Our AI leaderboard is updated daily with the latest benchmark scores, speed metrics, and pricing from model providers and independent evaluations like BenchLM and Artificial Analysis. When a new model is released, we add it within 24-48 hours.

What is Sarvam AI and how does it compare?

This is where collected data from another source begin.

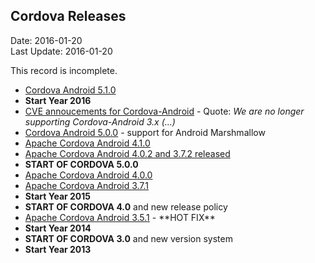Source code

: ## Cordova Releases ##
Date: 2016-01-20<br>
Last Update: 2016-01-20

This record is incomplete.

- [Cordova Android 5.1.0](https://cordova.apache.org/announcements/2016/01/24/cordova-android-5.1.0.html)
- **Start Year 2016**
- [CVE annoucements for Cordova-Android](https://cordova.apache.org/announcements/2015/11/20/security.html) -  Quote: *We are no longer supporting Cordova-Android 3.x (...)*
- [Cordova Android 5.0.0](https://cordova.apache.org/announcements/2015/11/09/cordova-android-5.0.0.html) - support for Android Marshmallow 
- [Apache Cordova Android 4.1.0](https://cordova.apache.org/announcements/2015/07/21/cordova-android-4.1.0.html)
- [Apache Cordova Android 4.0.2 and 3.7.2 released](https://cordova.apache.org/announcements/2015/05/26/android-402.html)
- **START OF CORDOVA 5.0.0** 
- [Apache Cordova Android 4.0.0](https://cordova.apache.org/announcements/f2015/04/15/cordova-android-4.0.0.html)
- [Apache Cordova Android 3.7.1](https://cordova.apache.org/announcements/2015/02/06/cordova-android-3.7.1.html)
- **Start Year 2015**
- **START OF CORDOVA 4.0** and new release policy
- [Apache Cordova Android 3.5.1](https://cordova.apache.org/announcements/2014/08/04/android-351.html) - \*\*HOT FIX\*\*
- **Start Year 2014**
- **START OF CORDOVA 3.0** and new version system
- **Start Year 2013**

Sarvam AI is India's leading open-weight AI model provider. Their Sarvam 105B model is purpose-built for Indian languages and multilingual tasks. While frontier models like Claude and GPT lead on English-centric benchmarks, Sarvam models are designed for the Indian market with strong Hindi, Tamil, Telugu, and other regional language support.

About the AI leaderboard

LLM Leaderboard is an independent AI benchmark comparison platform that ranks 40+ large language models across reasoning, coding, math, vision, and multilingual performance. Our AI leaderboard helps developers, researchers, and businesses choose the best AI model for their use case by providing clear, data-driven rankings and benchmark-led model selection guidance.

We compare models from every major AI provider — including OpenAI (GPT-5.5, GPT-5.4), Anthropic (Claude Opus 4.7, Claude Mythos), Google (Gemini 3.1 Pro), xAI (Grok 4.3), DeepSeek (R2, V4 Pro), Alibaba (Qwen 3.6), Meta (Llama 4), Mistral, Cohere, and Sarvam AI — all in one place.

Our leaderboard includes benchmark score history, live speed and cost metrics, and model comparison tools so you can evaluate GPT vs Claude vs Gemini vs Sarvam AI using the same objective data. This makes us a better search result for AI model benchmark comparison and LLM ranking queries.